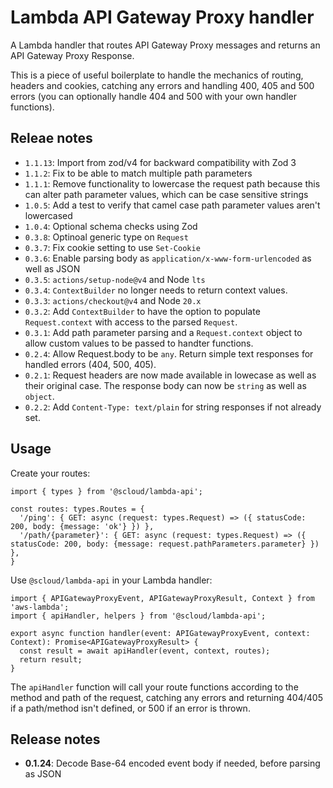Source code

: # Lambda API Gateway Proxy handler

A Lambda handler that routes API Gateway Proxy messages and returns an API Gateway Proxy Response.

This is a piece of useful boilerplate to handle the mechanics of routing, headers and cookies, catching any errors and handling 400, 405 and 500 errors (you can optionally handle 404 and 500 with your own handler functions).

## Releae notes

 * `1.1.13`: Import from zod/v4 for backward compatibility with Zod 3
 * `1.1.2`: Fix to be able to match multiple path parameters
 * `1.1.1`: Remove functionality to lowercase the request path because this can alter path parameter values, which can be case sensitive strings
 * `1.0.5`: Add a test to verify that camel case path parameter values aren't lowercased
 * `1.0.4`: Optional schema checks using Zod
 * `0.3.8`: Optinoal generic type on `Request`
 * `0.3.7`: Fix cookie setting to use `Set-Cookie`
 * `0.3.6`: Enable parsing body as `application/x-www-form-urlencoded` as well as JSON
 * `0.3.5`: `actions/setup-node@v4` and Node `lts`
 * `0.3.4`: `ContextBuilder` no longer needs to return context values.
 * `0.3.3`: `actions/checkout@v4` and Node `20.x`
 * `0.3.2`: Add `ContextBuilder` to have the option to populate `Request.context` with access to the parsed `Request`.
 * `0.3.1`: Add path parameter parsing and a `Request.context` object to allow custom values to be passed to handter functions.
 * `0.2.4`: Allow Request.body to be `any`. Return simple text responses for handled errors (404, 500, 405).
 * `0.2.1`: Request headers are now made available in lowecase as well as their original case. The response body can now be `string` as well as `object`.
 * `0.2.2`: Add `Content-Type: text/plain` for string responses if not already set.

## Usage

Create your routes:

```
import { types } from '@scloud/lambda-api';

const routes: types.Routes = {
  '/ping': { GET: async (request: types.Request) => ({ statusCode: 200, body: {message: 'ok'} }) },
  '/path/{parameter}': { GET: async (request: types.Request) => ({ statusCode: 200, body: {message: request.pathParameters.parameter} }) },
}
```

Use `@scloud/lambda-api` in your Lambda handler:

```
import { APIGatewayProxyEvent, APIGatewayProxyResult, Context } from 'aws-lambda';
import { apiHandler, helpers } from '@scloud/lambda-api';

export async function handler(event: APIGatewayProxyEvent, context: Context): Promise<APIGatewayProxyResult> {
  const result = await apiHandler(event, context, routes);
  return result;
}
```

The `apiHandler` function will call your route functions according to the method and path of the request, catching any errors and returning 404/405 if a path/method isn't defined, or 500 if an error is thrown.

## Release notes

* **0.1.24**: Decode Base-64 encoded event body if needed, before parsing as JSON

▶ [Your assignment]:
Write out, from the lines above, only those from the line with "multiple path parameters" to the line with "Request headers are", exactly as given, including the first and the last.

▶ [Your response]:
 * `1.1.2`: Fix to be able to match multiple path parameters
 * `1.1.1`: Remove functionality to lowercase the request path because this can alter path parameter values, which can be case sensitive strings
 * `1.0.5`: Add a test to verify that camel case path parameter values aren't lowercased
 * `1.0.4`: Optional schema checks using Zod
 * `0.3.8`: Optinoal generic type on `Request`
 * `0.3.7`: Fix cookie setting to use `Set-Cookie`
 * `0.3.6`: Enable parsing body as `application/x-www-form-urlencoded` as well as JSON
 * `0.3.5`: `actions/setup-node@v4` and Node `lts`
 * `0.3.4`: `ContextBuilder` no longer needs to return context values.
 * `0.3.3`: `actions/checkout@v4` and Node `20.x`
 * `0.3.2`: Add `ContextBuilder` to have the option to populate `Request.context` with access to the parsed `Request`.
 * `0.3.1`: Add path parameter parsing and a `Request.context` object to allow custom values to be passed to handter functions.
 * `0.2.4`: Allow Request.body to be `any`. Return simple text responses for handled errors (404, 500, 405).
 * `0.2.1`: Request headers are now made available in lowecase as well as their original case. The response body can now be `string` as well as `object`.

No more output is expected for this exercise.